La première place de marché en ligne de livres d’occasion en France voit le jour en 1995 : c’est Livre Rare Book initiée par le libraire Pascal Chartier. Sans entrepôt, elle vise à mettre en relation via Internet libraires et acheteurs. Mais le modèle que reproduira David Lorrain avec Recyclivre, c’est celui mis en place dans l’Indiana en 2002. Des étudiants de l’Université Notre-Dame-du-Lac lancent alors une plateforme de vente de leurs livres universitaires, Better World Books, reversant une partie de leur chiffre d’affaires à des associations. « C’est ainsi que Recyclivre se veut en quelque sorte propre et inattaquable : en reversant 1 % de leur CA à des associations, ils devancent la critique en y répondant par un argument moral », analyse le sociologue Vincent Chabault.

Killing me softly

Pour le professeur de sociologie à l’université Gustave Eiffel Vincent Chabault9, plusieurs logiques se dégagent de cette flambée de la vente d’occasion. Primo, une plateformisation du secteur. Aujourd’hui, 60 % de la vente de livres d’occasion en France passe par des plateformes : « Une massification qui a fait exploser les flux logistiques, analyse-t-il. Il y a un coût économique, social et écologique impliqué dans ce déplacement massif de marchandises », même s’il est encore délicat de le quantifier avec précision. Si c’est l’étape de fabrication qui pollue le plus dans la filière10, un livre peut être expédié de Concarneau pour stockage à Villabé avant d’être renvoyé à un acheteur d’Albi, réalisant régulièrement plusieurs centaines de kilomètres11.

Secundo : l’algorithmisation du marché. « David Lorrain me racontait en entretien qu’une librairie d’occasion actuelle “doit avant tout faire du flux et de l’informatique !  », se remémore notre chercheur spécialisé sur le sujet.
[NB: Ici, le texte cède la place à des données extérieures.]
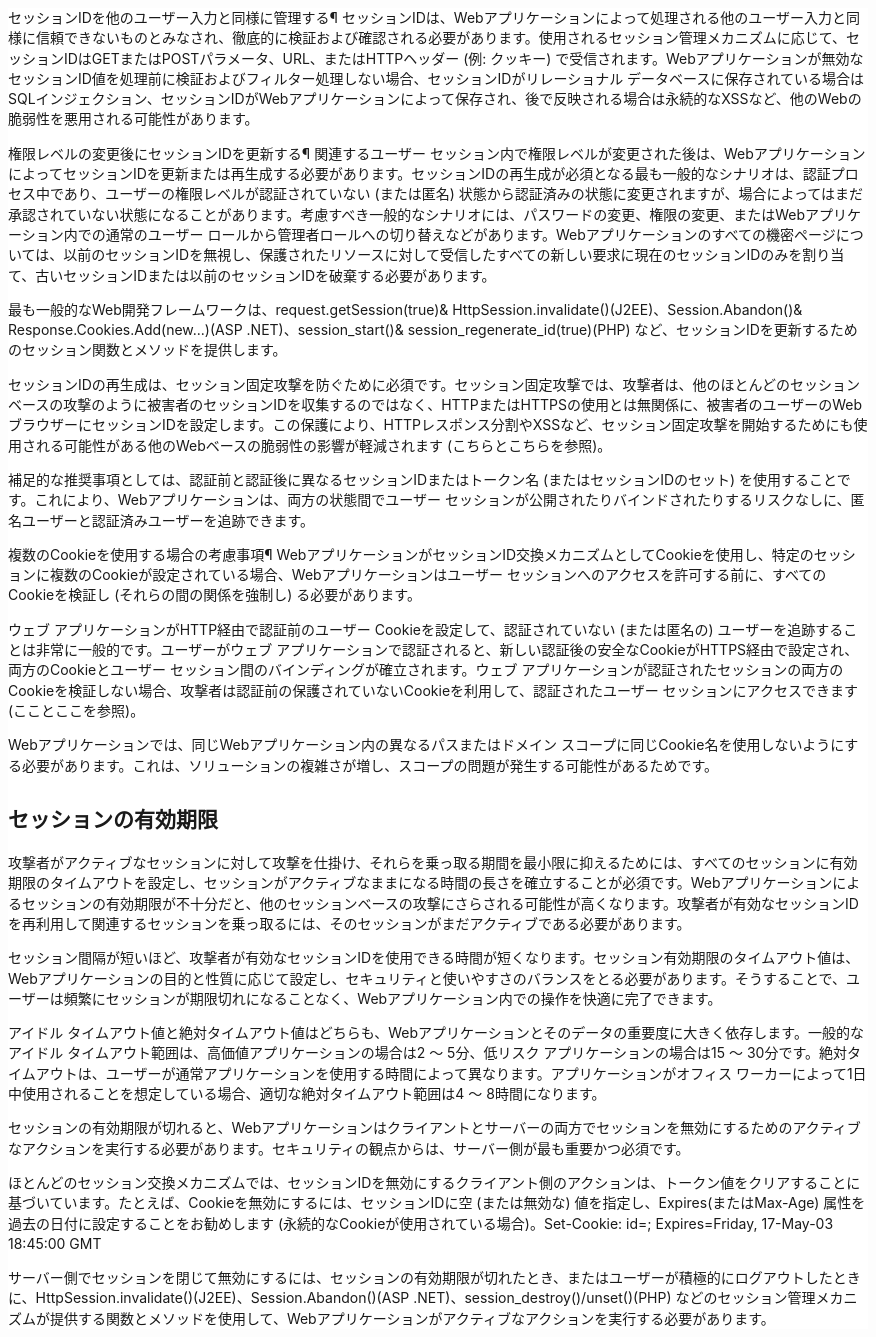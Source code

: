 セッションIDを他のユーザー入力と同様に管理する¶
セッションIDは、Webアプリケーションによって処理される他のユーザー入力と同様に信頼できないものとみなされ、徹底的に検証および確認される必要があります。使用されるセッション管理メカニズムに応じて、セッションIDはGETまたはPOSTパラメータ、URL、またはHTTPヘッダー (例: クッキー) で受信されます。Webアプリケーションが無効なセッションID値を処理前に検証およびフィルター処理しない場合、セッションIDがリレーショナル データベースに保存されている場合はSQLインジェクション、セッションIDがWebアプリケーションによって保存され、後で反映される場合は永続的なXSSなど、他のWebの脆弱性を悪用される可能性があります。

権限レベルの変更後にセッションIDを更新する¶
関連するユーザー セッション内で権限レベルが変更された後は、WebアプリケーションによってセッションIDを更新または再生成する必要があります。セッションIDの再生成が必須となる最も一般的なシナリオは、認証プロセス中であり、ユーザーの権限レベルが認証されていない (または匿名) 状態から認証済みの状態に変更されますが、場合によってはまだ承認されていない状態になることがあります。考慮すべき一般的なシナリオには、パスワードの変更、権限の変更、またはWebアプリケーション内での通常のユーザー ロールから管理者ロールへの切り替えなどがあります。Webアプリケーションのすべての機密ページについては、以前のセッションIDを無視し、保護されたリソースに対して受信したすべての新しい要求に現在のセッションIDのみを割り当て、古いセッションIDまたは以前のセッションIDを破棄する必要があります。

最も一般的なWeb開発フレームワークは、request.getSession(true)& HttpSession.invalidate()(J2EE)、Session.Abandon()& Response.Cookies.Add(new...)(ASP .NET)、session_start()& session_regenerate_id(true)(PHP) など、セッションIDを更新するためのセッション関数とメソッドを提供します。

セッションIDの再生成は、セッション固定攻撃を防ぐために必須です。セッション固定攻撃では、攻撃者は、他のほとんどのセッションベースの攻撃のように被害者のセッションIDを収集するのではなく、HTTPまたはHTTPSの使用とは無関係に、被害者のユーザーのWebブラウザーにセッションIDを設定します。この保護により、HTTPレスポンス分割やXSSなど、セッション固定攻撃を開始するためにも使用される可能性がある他のWebベースの脆弱性の影響が軽減されます (こちらとこちらを参照)。

補足的な推奨事項としては、認証前と認証後に異なるセッションIDまたはトークン名 (またはセッションIDのセット) を使用することです。これにより、Webアプリケーションは、両方の状態間でユーザー セッションが公開されたりバインドされたりするリスクなしに、匿名ユーザーと認証済みユーザーを追跡できます。

複数のCookieを使用する場合の考慮事項¶
WebアプリケーションがセッションID交換メカニズムとしてCookieを使用し、特定のセッションに複数のCookieが設定されている場合、Webアプリケーションはユーザー セッションへのアクセスを許可する前に、すべてのCookieを検証し (それらの間の関係を強制し) る必要があります。

ウェブ アプリケーションがHTTP経由で認証前のユーザー Cookieを設定して、認証されていない (または匿名の) ユーザーを追跡することは非常に一般的です。ユーザーがウェブ アプリケーションで認証されると、新しい認証後の安全なCookieがHTTPS経由で設定され、両方のCookieとユーザー セッション間のバインディングが確立されます。ウェブ アプリケーションが認証されたセッションの両方のCookieを検証しない場合、攻撃者は認証前の保護されていないCookieを利用して、認証されたユーザー セッションにアクセスできます (こことここを参照)。

Webアプリケーションでは、同じWebアプリケーション内の異なるパスまたはドメイン スコープに同じCookie名を使用しないようにする必要があります。これは、ソリューションの複雑さが増し、スコープの問題が発生する可能性があるためです。

## セッションの有効期限

攻撃者がアクティブなセッションに対して攻撃を仕掛け、それらを乗っ取る期間を最小限に抑えるためには、すべてのセッションに有効期限のタイムアウトを設定し、セッションがアクティブなままになる時間の長さを確立することが必須です。Webアプリケーションによるセッションの有効期限が不十分だと、他のセッションベースの攻撃にさらされる可能性が高くなります。攻撃者が有効なセッションIDを再利用して関連するセッションを乗っ取るには、そのセッションがまだアクティブである必要があります。

セッション間隔が短いほど、攻撃者が有効なセッションIDを使用できる時間が短くなります。セッション有効期限のタイムアウト値は、Webアプリケーションの目的と性質に応じて設定し、セキュリティと使いやすさのバランスをとる必要があります。そうすることで、ユーザーは頻繁にセッションが期限切れになることなく、Webアプリケーション内での操作を快適に完了できます。

アイドル タイムアウト値と絶対タイムアウト値はどちらも、Webアプリケーションとそのデータの重要度に大きく依存します。一般的なアイドル タイムアウト範囲は、高価値アプリケーションの場合は2 ～ 5分、低リスク アプリケーションの場合は15 ～ 30分です。絶対タイムアウトは、ユーザーが通常アプリケーションを使用する時間によって異なります。アプリケーションがオフィス ワーカーによって1日中使用されることを想定している場合、適切な絶対タイムアウト範囲は4 ～ 8時間になります。

セッションの有効期限が切れると、Webアプリケーションはクライアントとサーバーの両方でセッションを無効にするためのアクティブなアクションを実行する必要があります。セキュリティの観点からは、サーバー側が最も重要かつ必須です。

ほとんどのセッション交換メカニズムでは、セッションIDを無効にするクライアント側のアクションは、トークン値をクリアすることに基づいています。たとえば、Cookieを無効にするには、セッションIDに空 (または無効な) 値を指定し、Expires(またはMax-Age) 属性を過去の日付に設定することをお勧めします (永続的なCookieが使用されている場合)。Set-Cookie: id=; Expires=Friday, 17-May-03 18:45:00 GMT

サーバー側でセッションを閉じて無効にするには、セッションの有効期限が切れたとき、またはユーザーが積極的にログアウトしたときに、HttpSession.invalidate()(J2EE)、Session.Abandon()(ASP .NET)、session_destroy()/unset()(PHP) などのセッション管理メカニズムが提供する関数とメソッドを使用して、Webアプリケーションがアクティブなアクションを実行する必要があります。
Une technologisation du marché qui pourrait avoir pour conséquence une uniformatisation progressive de l’offre de livres – les algorithmes retenant les meilleures ventes. Et une « disqualification du savoir qu’ont les libraires des auteurs, des éditeurs, des collections, des courants littéraires », connaissance rendue obsolète pour définir la valeur marchande d’un livre. « Si le livre d’occasion est d’apparence un vieux commerce, en vérité, il est le terrain de développements logistiques et de fixations tarifaires assez nouvelles », rappelle Vincent Chabault.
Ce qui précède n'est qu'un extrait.